Joe Mama-Nitzberg, Total Recall (Self-Portrait Late 60s), 2021
Archival inkjet print in custom painted frame
15.25 × 10.75 × 1.5 inches
Ed. 3 + 1 AP

Joe Mama-Nitzberg adopts and adapts found images from “high” and “low” culture, “mainstream” and “sub-” culture, and images of the famous and the anonymous. The affectively layered works presented at NADA Miami confront loss (from the AIDS epidemic especially), nostalgia, semiotic literacy, technology, and identity with the artist’s trademark sense of humor.
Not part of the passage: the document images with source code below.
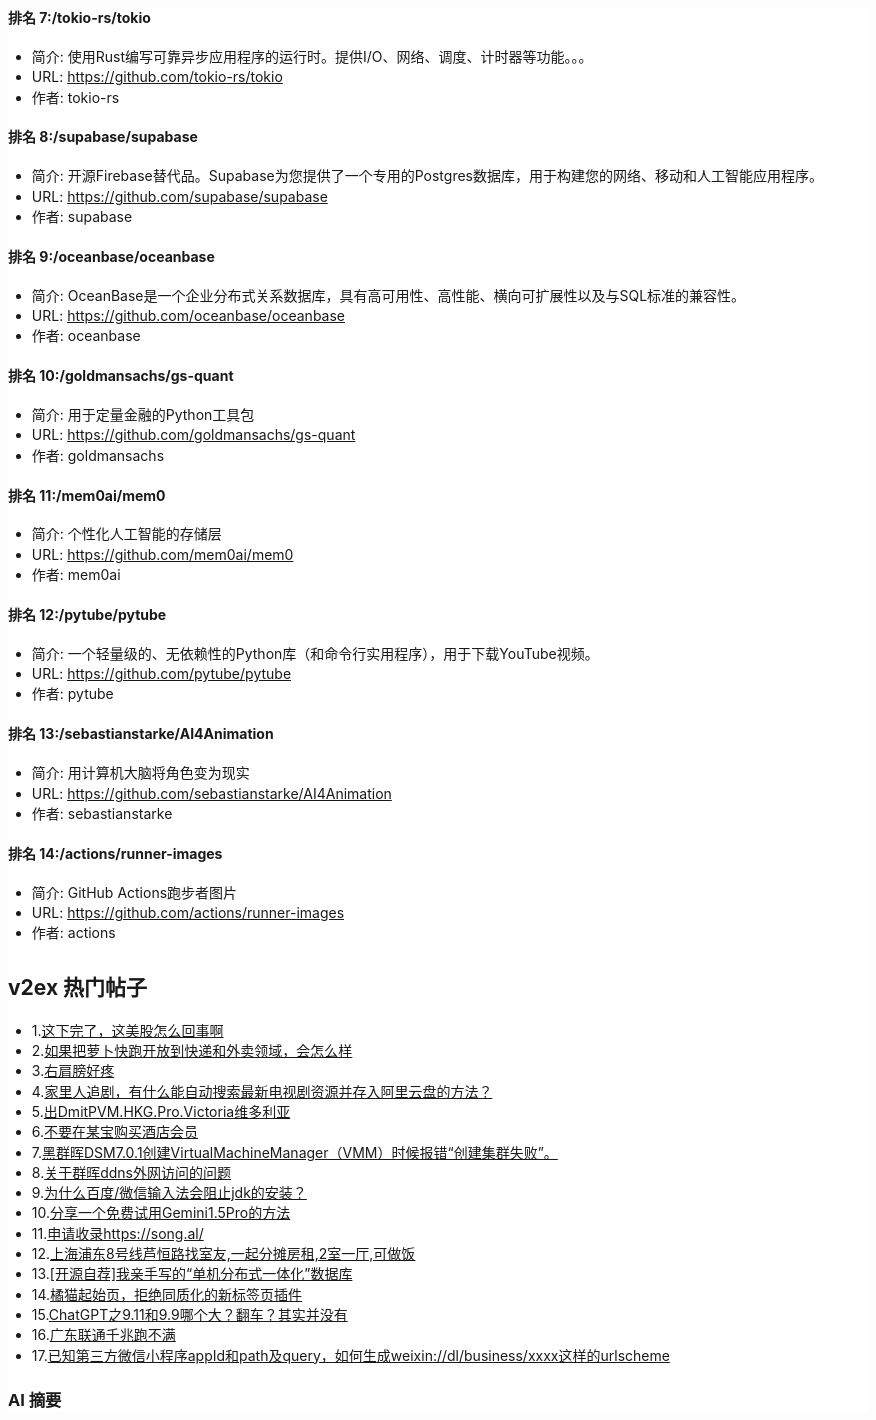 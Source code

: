 #### 排名 7:/tokio-rs/tokio
- 简介: 使用Rust编写可靠异步应用程序的运行时。提供I/O、网络、调度、计时器等功能。。。
- URL: https://github.com/tokio-rs/tokio
- 作者: tokio-rs 

#### 排名 8:/supabase/supabase
- 简介: 开源Firebase替代品。Supabase为您提供了一个专用的Postgres数据库，用于构建您的网络、移动和人工智能应用程序。
- URL: https://github.com/supabase/supabase
- 作者: supabase 

#### 排名 9:/oceanbase/oceanbase
- 简介: OceanBase是一个企业分布式关系数据库，具有高可用性、高性能、横向可扩展性以及与SQL标准的兼容性。
- URL: https://github.com/oceanbase/oceanbase
- 作者: oceanbase 

#### 排名 10:/goldmansachs/gs-quant
- 简介: 用于定量金融的Python工具包
- URL: https://github.com/goldmansachs/gs-quant
- 作者: goldmansachs 

#### 排名 11:/mem0ai/mem0
- 简介: 个性化人工智能的存储层
- URL: https://github.com/mem0ai/mem0
- 作者: mem0ai 

#### 排名 12:/pytube/pytube
- 简介: 一个轻量级的、无依赖性的Python库（和命令行实用程序），用于下载YouTube视频。
- URL: https://github.com/pytube/pytube
- 作者: pytube 

#### 排名 13:/sebastianstarke/AI4Animation
- 简介: 用计算机大脑将角色变为现实
- URL: https://github.com/sebastianstarke/AI4Animation
- 作者: sebastianstarke 

#### 排名 14:/actions/runner-images
- 简介: GitHub Actions跑步者图片
- URL: https://github.com/actions/runner-images
- 作者: actions 

## v2ex 热门帖子

- 1.[这下完了，这美股怎么回事啊](https://www.v2ex.com/t/1058156#reply22)
- 2.[如果把萝卜快跑开放到快递和外卖领域，会怎么样](https://www.v2ex.com/t/1058163#reply12)
- 3.[右肩膀好疼](https://www.v2ex.com/t/1058155#reply8)
- 4.[家里人追剧，有什么能自动搜索最新电视剧资源并存入阿里云盘的方法？](https://www.v2ex.com/t/1058152#reply7)
- 5.[出DmitPVM.HKG.Pro.Victoria维多利亚](https://www.v2ex.com/t/1058154#reply7)
- 6.[不要在某宝购买酒店会员](https://www.v2ex.com/t/1058150#reply2)
- 7.[黑群晖DSM7.0.1创建VirtualMachineManager（VMM）时候报错“创建集群失败”。](https://www.v2ex.com/t/1058151#reply2)
- 8.[关于群晖ddns外网访问的问题](https://www.v2ex.com/t/1058158#reply2)
- 9.[为什么百度/微信输入法会阻止jdk的安装？](https://www.v2ex.com/t/1058153#reply1)
- 10.[分享一个免费试用Gemini1.5Pro的方法](https://www.v2ex.com/t/1058159#reply1)
- 11.[申请收录https://song.al/](https://www.v2ex.com/t/1058162#reply1)
- 12.[上海浦东8号线芦恒路找室友,一起分摊房租,2室一厅,可做饭](https://www.v2ex.com/t/1058160#reply0)
- 13.[[开源自荐]我亲手写的“单机分布式一体化”数据库](https://www.v2ex.com/t/1058161#reply0)
- 14.[橘猫起始页，拒绝同质化的新标签页插件](https://www.v2ex.com/t/1058165#reply0)
- 15.[ChatGPT之9.11和9.9哪个大？翻车？其实并没有](https://www.v2ex.com/t/1058166#reply0)
- 16.[广东联通千兆跑不满](https://www.v2ex.com/t/1058168#reply0)
- 17.[已知第三方微信小程序appId和path及query，如何生成weixin://dl/business/xxxx这样的urlscheme](https://www.v2ex.com/t/1058170#reply0)
### AI 摘要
Each pairs source imagery—from After Dark magazine; of Judy Garland, Barbra Streisand, and their audiences; of key works from the history of photography and conceptual art—with found or composed texts in strategies drawn from the Pictures Generation and their forebears. These pictures draw on deep respect for their subjects and a lifetime of consideration of their importance while acknowledging knotty feelings about fame, representation, tragedy, aging, and cultural obsolescence.

Total Recall (Self-Portrait Late 60s) is a self-portrait of the artist styled after the men of After Dark magazine. Emblazoned with a quote from Svetlana Boym’s “The Future of Nostalgia,” it manifests what Boym termed “reflective nostalgia,” which “dwells on the ambivalences of human longing” and rebukes the “restorative nostalgia” driving the nationalism run rampant in our present time. As Boym wrote, “the only antidote for the dictatorship of nostalgia might be nostalgic dissidence.”